La lettera lo scrive esplicitamente: «Il Pil sarà probabilmente superiore». Padoan insiste poi sulla necessità di tenere nuovamente conto delle spese per la gestione del sisma nel centro-Italia: «Non possiamo stimare con esattezza l’impatto sulle finanze pubbliche, ma sarà probabilmente molto superiore a un miliardo già nel 2017. Per mobilitare risorse a questo fine sarà creato un apposito Fondo».

 

In ogni caso: se si trattasse di 3,4 miliardi, i tagli di spesa varranno fino a 850 milioni. Di questi solo un decimo (appena 85 milioni) verrebbero reperiti da un taglio delle agevolazioni fiscali. Gli altri due miliardi e mezzo saranno garantiti da nuove entrate. Qui la lettera si fa ancora più generica: si promette un aumento della «tassazione indiretta», delle «accise» e un rafforzamento delle politiche antievasione fin qui adottate. Quando il governo deciderà tutto questo?
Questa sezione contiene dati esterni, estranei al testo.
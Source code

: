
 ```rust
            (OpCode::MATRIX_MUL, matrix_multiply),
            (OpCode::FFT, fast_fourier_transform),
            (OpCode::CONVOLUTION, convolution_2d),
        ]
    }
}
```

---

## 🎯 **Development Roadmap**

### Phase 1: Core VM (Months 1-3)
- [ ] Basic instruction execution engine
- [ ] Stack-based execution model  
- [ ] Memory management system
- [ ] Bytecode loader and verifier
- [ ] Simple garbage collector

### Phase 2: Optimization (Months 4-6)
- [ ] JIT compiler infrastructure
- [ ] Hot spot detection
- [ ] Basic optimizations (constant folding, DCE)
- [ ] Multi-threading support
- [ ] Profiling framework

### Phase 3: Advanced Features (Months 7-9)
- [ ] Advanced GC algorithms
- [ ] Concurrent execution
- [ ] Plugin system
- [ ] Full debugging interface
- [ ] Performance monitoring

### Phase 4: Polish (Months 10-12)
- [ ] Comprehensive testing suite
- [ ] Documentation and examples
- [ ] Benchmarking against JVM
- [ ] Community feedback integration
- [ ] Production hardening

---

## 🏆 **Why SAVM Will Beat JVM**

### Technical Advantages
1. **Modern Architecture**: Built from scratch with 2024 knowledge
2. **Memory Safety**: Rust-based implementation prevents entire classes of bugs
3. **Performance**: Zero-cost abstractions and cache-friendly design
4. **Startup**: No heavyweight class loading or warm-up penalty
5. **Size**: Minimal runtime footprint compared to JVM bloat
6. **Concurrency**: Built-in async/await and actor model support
La lettera scrive che «le misure sono parte di una strategia che verrà dettagliata nel Programma di stabilità ed entro l’approvazione del Documento di economia e finanza». In teoria ciò dovrebbe avvenire fra il 10 aprile (data entro la quale va presentato il Def) e l’approvazione delle due Camere in maggio. Ma che accadrebbe se nel frattempo il presidente della Repubblica indicesse nuove elezioni? In quel caso l’approvazione del documento passerebbe al nuovo Parlamento e addio scadenze. L’Italia si può permettere di traccheggiare? Le cifre in ballo non sono enormi. E la sensazione è che a Bruxelles abbia compreso le condizioni politiche in cui Padoan ha dovuto scrivere il documento. Il problema sono semmai i mercati, sui quali il rischio Italia è percepito come non accadeva da anni: lo testimoniamo i rendimenti sui titoli di Stato risaliti oltre il 2 per cento.